DiskANN doesn’t even participate when the filtering is highly selective. The planner uses a B-tree index and bypasses ANN.

With DiskANN index - Pre-filtered Approximate Nearest Neighbor

When filters are selective enough to be applied during the scan but not enough to avoid ANN search, there's no NOTICE:

postgres=> SELECT id , color, embedding <=> :'query' nn_cosine
 FROM embeddings_table
 WHERE color = 'red' and id <= 494461
 ORDER BY embedding <=> :'query'
 LIMIT 15
;

   id   | color |      nn_cosine
--------+-------+---------------------
 418054 | red   | 0.21522295998337881
 233791 | red   |  0.2324244758968873
 377470 | red   | 0.23508242287803505
 196009 | red   |  0.2356772244494152
 225253 | red   | 0.24119501226879858
 233026 | red   | 0.23055577367239388
 308998 | red   | 0.21652541614338927
 291283 | red   |  0.2319492505072145
 459442 | red   |  0.2448930593940325
 296956 | red   | 0.21969539585363562
 223876 | red   | 0.24664282569002072
 385669 | red   | 0.21339531139470636
 390397 | red   |  0.2484855378229266
 296467 | red   | 0.22426404565684388
 220285 | red   |  0.2179154018451408
(15 rows)

This is where the execution plan displays a Custom Scan (DiskANNFilteredScan), enabled by PostgreSQL's extensibility. It performs pre-filtering (Filter(IndexScan)) and Approximate Nearest Neighbor search (Vector) to yield the precise number of candidates in the filtered set (Rows Retrieved: 15 count):

                                      QUERY PLAN
--------------------------------------------------------------------------------------
 Limit (actual time=25.842..28.876 rows=15 loops=1)
   Buffers: shared hit=11905
   ->  Custom Scan (DiskANNFilteredScan) (actual time=25.841..28.872 rows=15 loops=1)
         Strategy: Filter(IndexScan) -> Vector
         Rows Retrieved: 15 count
         TIDs Collected: 303062 count
         Buffers: shared hit=11905
 Planning:
   Buffers: shared hit=2
 Planning Time: 0.091 ms
 Execution Time: 28.927 ms
(11 rows)

This plan is an ANN with pre-filtering, effective when both the column filter and the embedding filter are selective and need to be combined for efficient execution. The optimizer makes this decision dynamically.
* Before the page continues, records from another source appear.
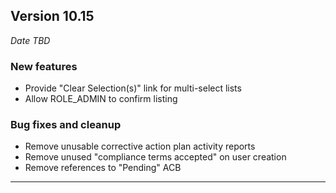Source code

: 
## Version 10.15
_Date TBD_

### New features
* Provide "Clear Selection(s)" link for multi-select lists
* Allow ROLE_ADMIN to confirm listing

### Bug fixes and cleanup
* Remove unusable corrective action plan activity reports
* Remove unused "compliance terms accepted" on user creation
* Remove references to "Pending" ACB

---
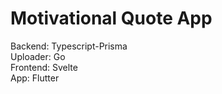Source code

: # Motivational Quote App

Backend: Typescript-Prisma  
Uploader: Go  
Frontend: Svelte  
App: Flutter
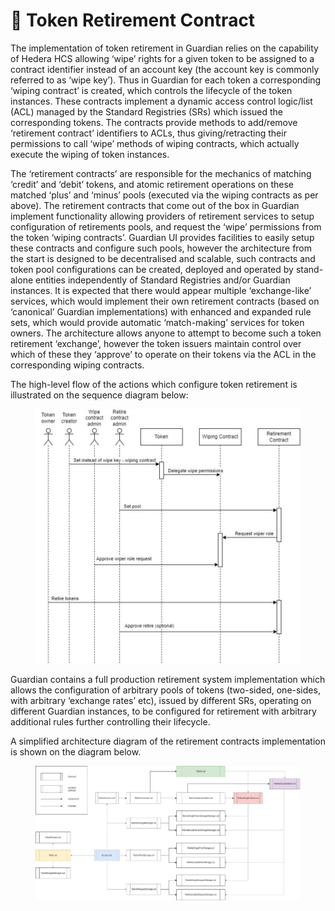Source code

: # 📔 Token Retirement Contract

The implementation of token retirement in Guardian relies on the capability of Hedera HCS allowing ‘wipe’ rights for a given token to be assigned to a contract identifier instead of an account key (the account key is commonly referred to as ‘wipe key’). Thus in Guardian for each token a corresponding ‘wiping contract’ is created, which controls the lifecycle of the token instances. These contracts implement a dynamic access control logic/list (ACL) managed by the Standard Registries (SRs) which issued the corresponding tokens. The contracts provide methods to add/remove ‘retirement contract’ identifiers to ACLs, thus giving/retracting their permissions to call ‘wipe’ methods of wiping contracts, which actually execute the wiping of token instances.

The ‘retirement contracts’ are responsible for the mechanics of matching ‘credit’ and ‘debit’ tokens, and atomic retirement operations on these matched ‘plus’ and ‘minus’ pools (executed via the wiping contracts as per above). The retirement contracts that come out of the box in Guardian implement functionality allowing providers of retirement services to setup configuration of retirements pools, and request the ‘wipe’ permissions from the token ‘wiping contracts’. Guardian UI provides facilities to easily setup these contracts and configure such pools, however the architecture from the start is designed to be decentralised and scalable, such contracts and token pool configurations can be created, deployed and operated by stand-alone entities independently of Standard Registries and/or Guardian instances. It is expected that there would appear multiple ‘exchange-like’ services, which would implement their own retirement contracts (based on ‘canonical’ Guardian implementations) with enhanced and expanded rule sets, which would provide automatic ‘match-making’ services for token owners. The architecture allows anyone to attempt to become such a token retirement ‘exchange’, however the token issuers maintain control over which of these they ‘approve’ to operate on their tokens via the ACL in the corresponding wiping contracts.

The high-level flow of the actions which configure token retirement is illustrated on the sequence diagram below:

<figure><img src="../../../.gitbook/assets/image (3) (1) (1) (1) (1) (1) (1) (1) (1) (1) (1) (1) (1) (1) (1) (1) (1) (1) (1) (1) (1) (1) (1).png" alt=""><figcaption></figcaption></figure>

Guardian contains a full production retirement system implementation which allows the configuration of arbitrary pools of tokens (two-sided, one-sides, with arbitrary ‘exchange rates’ etc), issued by different SRs, operating on different Guardian instances, to be configured for retirement with arbitrary additional rules further controlling their lifecycle.&#x20;

A simplified architecture diagram of the retirement contracts implementation is shown on the diagram below.

<figure><img src="../../../.gitbook/assets/image (6) (1) (1) (1) (1) (1) (1) (1) (1) (1) (1) (1) (1) (1) (1) (1).png" alt=""><figcaption></figcaption></figure>
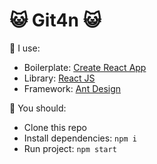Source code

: # 😺 Git4n 😺

🔺 I use:

- Boilerplate: [Create React App](https://github.com/facebookincubator/create-react-app) 
- Library: [React JS](https://facebook.github.io/react/) 
- Framework: [Ant Design](https://ant.design/)

🔺 You should:

- Clone this repo 
- Install dependencies: `npm i`
- Run project: `npm start`
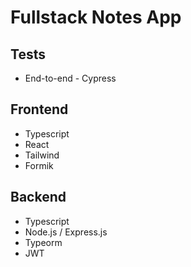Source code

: # Fullstack Notes App

## Tests
- End-to-end - Cypress

## Frontend
- Typescript
- React
- Tailwind
- Formik

## Backend
- Typescript
- Node.js / Express.js
- Typeorm
- JWT

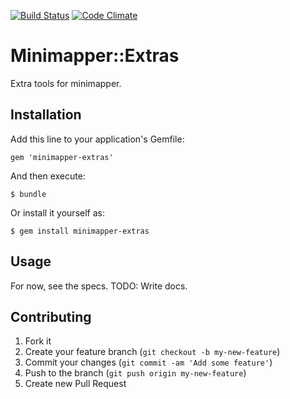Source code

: [![Build Status](https://secure.travis-ci.org/barsoom/minimapper-extras.png)](http://travis-ci.org/barsoom/minimapper-extras)
[![Code Climate](https://codeclimate.com/badge.png)](https://codeclimate.com/github/barsoom/minimapper-extras)

# Minimapper::Extras

Extra tools for minimapper.

## Installation

Add this line to your application's Gemfile:

    gem 'minimapper-extras'

And then execute:

    $ bundle

Or install it yourself as:

    $ gem install minimapper-extras

## Usage

For now, see the specs. TODO: Write docs.

## Contributing

1. Fork it
2. Create your feature branch (`git checkout -b my-new-feature`)
3. Commit your changes (`git commit -am 'Add some feature'`)
4. Push to the branch (`git push origin my-new-feature`)
5. Create new Pull Request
TIDs Collected indicates the number of rows matching the indexable portion of the filter prior to the vector search. According to the cardinalities, the id condition was used for prefiltering:

postgres=> select count(*) FROM embeddings_table 
           WHERE id <= 494461;
 count
--------
 303063

This represents a selectivity of about 15% for the pre-filtered set. The remaining condition (color = 'red') is applied afterward, reducing the result further to about 5% of the table.

Why this matters

These experiments reveal a different execution model, not just performance differences. With pgvector and HNSW, search is driven by a fixed budget: exploring a set number of candidates (ef_search) with the filter applied afterward. If the filter removes many candidates, fewer rows are returned, lowering recall. Achieving correct results requires tuning (ef_search), enabling iterative scans, or creating dedicated partial indexes.

With DiskANN, there is no fixed number of candidates set. Instead, it adapts based on the query. When the filter isn't sufficiently selective, it even bypasses the filtered ANN, reverting to vector search and post-filtering. Unlike HNSW, the number of candidates explored isn't fixed, allowing the engine to return the desired number of rows.

When the filter is very selective, such as id = constant, the optimizer skips the ANN and instead uses a standard index scan, calculating distances on the smaller result set.

When the filter is moderately selective, the execution model changes. DiskANN incorporates the predicate into traversal with a filtered ANN scan (DiskANNFilteredScan). Search is limited to the filtered subset, retrieving exactly the requested neighbors without exploring irrelevant regions.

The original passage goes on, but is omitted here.